Comentário ao Acórdão TJUE 13 de setembro de 2018, no processo C-369/17
A autoridade ou o órgão jurisdicional nacional que se pronuncia sobre o pedido de proteção subsidiária deve apreciar a gravidade da infração procedendo a um exame completo das circunstâncias próprias ao caso individual em análise.
Em 2000, Shajin Ahmed, nacional afegão, obteve na Hungria o estatuto de refugiado devido ao risco de perseguição que corria no seu país de origem. No âmbito de um processo penal que lhe foi posteriormente movido na Hungria, S. Ahmed pediu que o Consulado do Afeganistão fosse plenamente informado da sua situação. Por considerar que do pedido de proteção que S. Ahmed tinha voluntariamente dirigido ao seu país de origem se podia deduzir que o risco de perseguição havia desaparecido, as autoridades húngaras revogaram o estatuto de refugiado deste último em 2014.

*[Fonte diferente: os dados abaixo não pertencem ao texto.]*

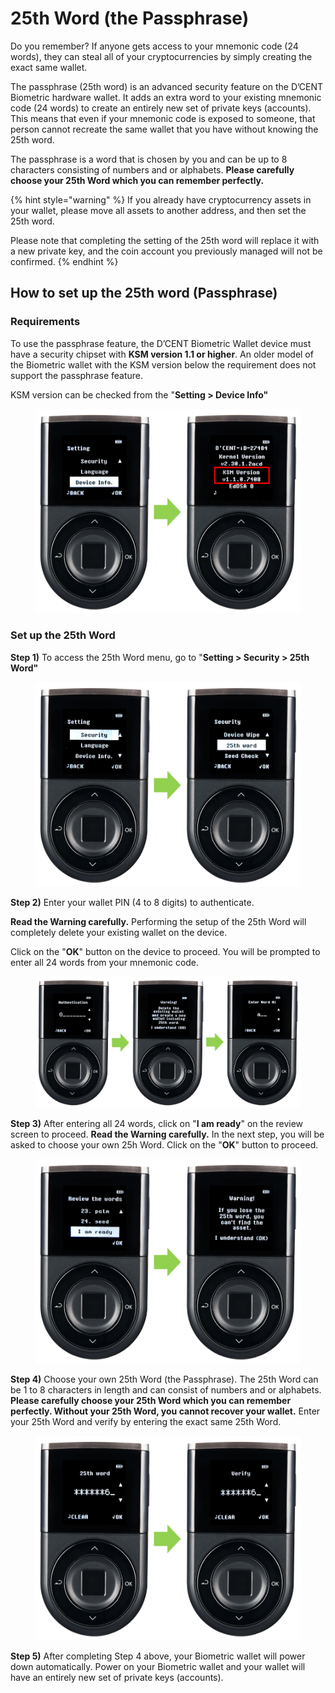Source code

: # 25th Word (the Passphrase)

Do you remember? If anyone gets access to your mnemonic code (24 words), they can steal all of your cryptocurrencies by simply creating the exact same wallet. &#x20;

The passphrase (25th word) is an advanced security feature on the D’CENT Biometric hardware wallet. It adds an extra word to your existing mnemonic code (24 words) to create an entirely new set of private keys (accounts). This means that even if your mnemonic code is exposed to someone, that person cannot recreate the same wallet that you have without knowing the 25th word.

The passphrase is a word that is chosen by you and can be up to 8 characters consisting of numbers and or alphabets. **Please carefully choose your 25th Word which you can remember perfectly.**

{% hint style="warning" %}
If you already have cryptocurrency assets in your wallet, please move all assets to another address, and then set the 25th word.&#x20;

Please note that completing the setting of the 25th word will replace it with a new private key, and the coin account you previously managed will not be confirmed.
{% endhint %}

## How to set up the 25th word (Passphrase)

### Requirements

To use the passphrase feature, the D’CENT Biometric Wallet device must have a security chipset with **KSM version 1.1 or higher**. An older model of the Biometric wallet with the KSM version below the requirement does not support the passphrase feature.

KSM version can be checked from the "**Setting > Device Info"**

<figure><img src="../../.gitbook/assets/25번째-eng01.png" alt="" width="563"><figcaption></figcaption></figure>

### **Set up the 25th Word**

**Step 1)** To access the 25th Word menu, go to "**Setting > Security > 25th Word"**

<figure><img src="../../.gitbook/assets/25번째-eng02.png" alt="" width="563"><figcaption></figcaption></figure>

**Step 2)** Enter your wallet PIN (4 to 8 digits) to authenticate.

**Read the Warning carefully.** Performing the setup of the 25th Word will completely delete your existing wallet on the device.

Click on the "**OK**" button on the device to proceed. You will be prompted to enter all 24 words from your mnemonic code.

<figure><img src="../../.gitbook/assets/25번째-eng03.png" alt=""><figcaption></figcaption></figure>

**Step 3)** After entering all 24 words, click on "**I am ready**" on the review screen to proceed. **Read the Warning carefully.** In the next step, you will be asked to choose your own 25h Word. Click on the "**OK**" button to proceed.

<figure><img src="../../.gitbook/assets/25번째-eng04.png" alt="" width="563"><figcaption></figcaption></figure>

**Step 4)** Choose your own 25th Word (the Passphrase). The 25th Word can be 1 to 8 characters in length and can consist of numbers and or alphabets. **Please carefully choose your 25th Word which you can remember perfectly. Without your 25th Word, you cannot recover your wallet.** Enter your 25th Word and verify by entering the exact same 25th Word.&#x20;

<figure><img src="../../.gitbook/assets/25번째-eng05.png" alt="" width="563"><figcaption></figcaption></figure>

**Step 5)** After completing Step 4 above, your Biometric wallet will power down automatically. Power on your Biometric wallet and your wallet will have an entirely new set of private keys (accounts).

Em 2016, no âmbito de um novo procedimento administrativo (1) , as autoridades húngaras indeferiram o pedido de S. Ahmed, tanto no que diz respeito à concessão do estatuto de refugiado como à concessão do estatuto conferido pela proteção subsidiária, tendo declarado simultaneamente a existência de um obstáculo à repulsão. Em particular, a proteção subsidiária não podia ser concedida a S. Ahmed porque existia uma causa de exclusão na aceção da Lei húngara relativa ao direito de asilo, que transpunha a diretiva da União sobre os refugiados (2) , isto é, a prática de um «crime grave» punível pelo direito húngaro com uma pena de prisão igual ou superior a cinco anos.
S. Ahmed impugnou a decisão de indeferimento perante os órgãos jurisdicionais húngaros alegando que a regulamentação nacional priva de qualquer poder de apreciação os órgãos administrativos encarregados da sua aplicação e os órgãos jurisdicionais encarregados de fiscalizar a legalidade das decisões administrativas, quando a expressão «cometeu um crime grave» utilizada na diretiva (3) implica a obrigação de apreciar todas as circunstâncias do caso individual.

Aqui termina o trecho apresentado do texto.